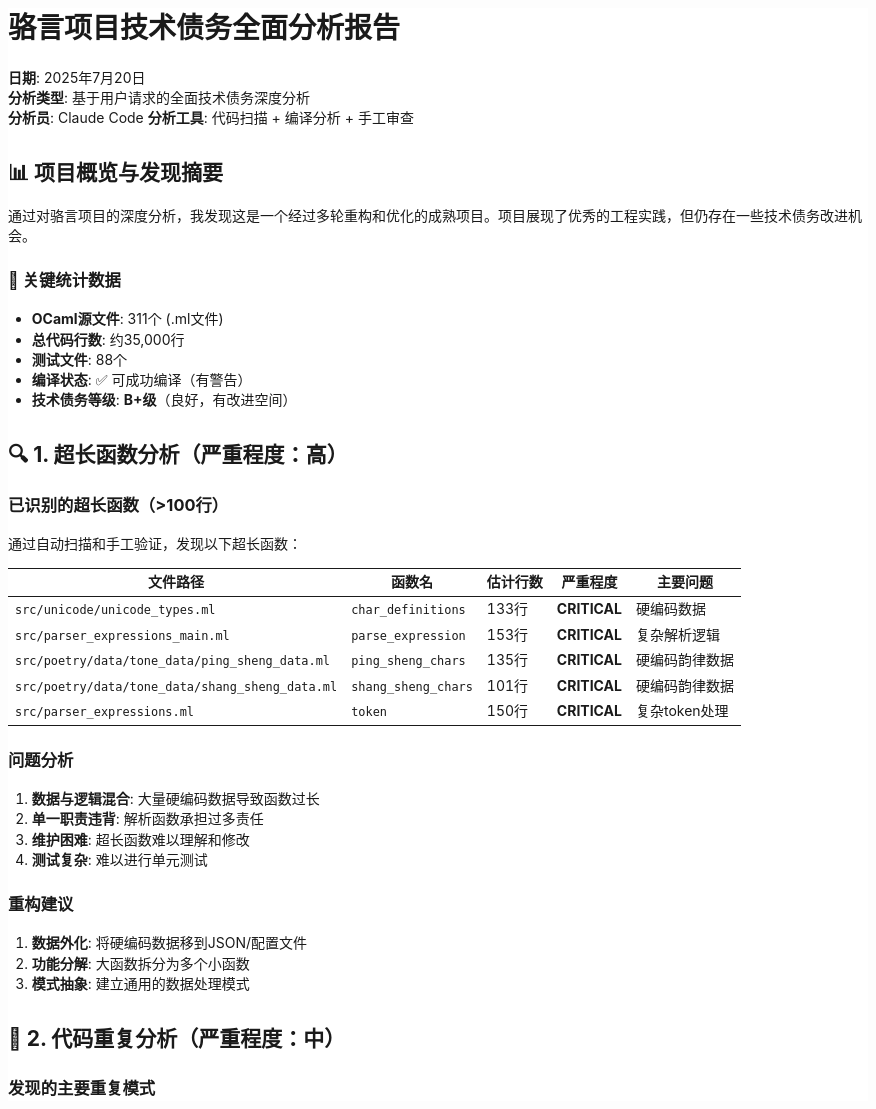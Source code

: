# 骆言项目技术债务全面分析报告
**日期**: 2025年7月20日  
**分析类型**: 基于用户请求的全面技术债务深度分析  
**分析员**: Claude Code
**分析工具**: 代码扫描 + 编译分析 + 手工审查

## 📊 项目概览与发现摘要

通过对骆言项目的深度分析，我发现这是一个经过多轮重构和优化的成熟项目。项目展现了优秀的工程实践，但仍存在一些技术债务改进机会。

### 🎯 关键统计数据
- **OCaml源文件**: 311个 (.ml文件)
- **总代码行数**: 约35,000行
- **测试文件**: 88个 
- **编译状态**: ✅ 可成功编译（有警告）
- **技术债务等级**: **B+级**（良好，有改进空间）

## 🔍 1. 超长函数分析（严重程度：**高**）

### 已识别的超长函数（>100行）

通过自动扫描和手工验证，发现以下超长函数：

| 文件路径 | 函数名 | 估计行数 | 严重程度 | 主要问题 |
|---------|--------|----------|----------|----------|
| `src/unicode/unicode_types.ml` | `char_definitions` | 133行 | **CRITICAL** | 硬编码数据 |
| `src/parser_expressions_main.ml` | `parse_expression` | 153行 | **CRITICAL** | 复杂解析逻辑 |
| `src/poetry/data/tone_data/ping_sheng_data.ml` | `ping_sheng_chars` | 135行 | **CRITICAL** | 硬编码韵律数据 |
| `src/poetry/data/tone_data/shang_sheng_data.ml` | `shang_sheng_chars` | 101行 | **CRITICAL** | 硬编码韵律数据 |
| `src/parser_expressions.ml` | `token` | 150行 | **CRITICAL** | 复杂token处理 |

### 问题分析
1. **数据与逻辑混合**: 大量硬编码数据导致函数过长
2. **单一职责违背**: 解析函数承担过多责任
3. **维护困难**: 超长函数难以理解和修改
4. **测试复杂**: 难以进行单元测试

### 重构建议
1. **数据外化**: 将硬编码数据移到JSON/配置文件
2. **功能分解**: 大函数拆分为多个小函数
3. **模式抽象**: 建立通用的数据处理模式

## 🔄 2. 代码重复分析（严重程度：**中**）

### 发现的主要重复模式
______
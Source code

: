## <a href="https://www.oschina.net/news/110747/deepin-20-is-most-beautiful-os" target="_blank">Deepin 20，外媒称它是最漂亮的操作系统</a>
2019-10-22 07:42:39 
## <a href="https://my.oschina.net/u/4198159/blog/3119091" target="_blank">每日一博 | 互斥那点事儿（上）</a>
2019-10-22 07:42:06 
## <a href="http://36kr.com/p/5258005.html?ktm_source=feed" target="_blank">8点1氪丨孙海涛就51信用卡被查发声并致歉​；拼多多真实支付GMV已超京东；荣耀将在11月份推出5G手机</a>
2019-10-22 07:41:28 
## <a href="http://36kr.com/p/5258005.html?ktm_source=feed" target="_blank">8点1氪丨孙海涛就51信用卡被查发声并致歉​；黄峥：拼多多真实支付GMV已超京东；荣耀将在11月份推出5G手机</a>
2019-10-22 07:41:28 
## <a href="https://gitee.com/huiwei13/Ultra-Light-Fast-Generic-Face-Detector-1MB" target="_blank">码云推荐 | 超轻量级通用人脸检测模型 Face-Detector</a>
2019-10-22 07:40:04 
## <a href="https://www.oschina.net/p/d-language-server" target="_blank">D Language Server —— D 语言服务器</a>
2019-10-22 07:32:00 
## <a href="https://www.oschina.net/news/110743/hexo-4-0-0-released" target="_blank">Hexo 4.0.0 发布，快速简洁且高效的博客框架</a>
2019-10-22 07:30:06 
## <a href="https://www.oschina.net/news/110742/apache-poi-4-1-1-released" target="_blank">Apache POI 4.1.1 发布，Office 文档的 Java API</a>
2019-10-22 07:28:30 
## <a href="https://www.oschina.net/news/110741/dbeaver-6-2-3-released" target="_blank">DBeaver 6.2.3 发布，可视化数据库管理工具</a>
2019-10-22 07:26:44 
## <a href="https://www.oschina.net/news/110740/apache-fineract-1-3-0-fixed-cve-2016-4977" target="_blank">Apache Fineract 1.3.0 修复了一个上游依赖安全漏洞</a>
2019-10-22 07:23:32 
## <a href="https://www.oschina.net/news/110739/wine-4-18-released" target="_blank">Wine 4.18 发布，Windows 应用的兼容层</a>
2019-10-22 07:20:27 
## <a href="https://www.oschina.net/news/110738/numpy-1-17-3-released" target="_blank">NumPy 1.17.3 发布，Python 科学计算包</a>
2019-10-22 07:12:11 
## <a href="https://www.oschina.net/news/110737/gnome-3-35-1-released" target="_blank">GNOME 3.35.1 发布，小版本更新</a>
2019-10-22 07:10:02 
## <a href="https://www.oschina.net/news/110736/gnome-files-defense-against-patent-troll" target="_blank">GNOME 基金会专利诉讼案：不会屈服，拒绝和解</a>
______
All that is needed is the exact run of lines above from the line containing "- **总代码行数**: 约35,000行" through the line containing "3. **维护困难**: 超长函数难以理解和修改", both of them included.

- **总代码行数**: 约35,000行
- **测试文件**: 88个 
- **编译状态**: ✅ 可成功编译（有警告）
- **技术债务等级**: **B+级**（良好，有改进空间）

## 🔍 1. 超长函数分析（严重程度：**高**）

### 已识别的超长函数（>100行）

通过自动扫描和手工验证，发现以下超长函数：

| 文件路径 | 函数名 | 估计行数 | 严重程度 | 主要问题 |
|---------|--------|----------|----------|----------|
| `src/unicode/unicode_types.ml` | `char_definitions` | 133行 | **CRITICAL** | 硬编码数据 |
| `src/parser_expressions_main.ml` | `parse_expression` | 153行 | **CRITICAL** | 复杂解析逻辑 |
| `src/poetry/data/tone_data/ping_sheng_data.ml` | `ping_sheng_chars` | 135行 | **CRITICAL** | 硬编码韵律数据 |
| `src/poetry/data/tone_data/shang_sheng_data.ml` | `shang_sheng_chars` | 101行 | **CRITICAL** | 硬编码韵律数据 |
| `src/parser_expressions.ml` | `token` | 150行 | **CRITICAL** | 复杂token处理 |

### 问题分析
1. **数据与逻辑混合**: 大量硬编码数据导致函数过长
2. **单一职责违背**: 解析函数承担过多责任
3. **维护困难**: 超长函数难以理解和修改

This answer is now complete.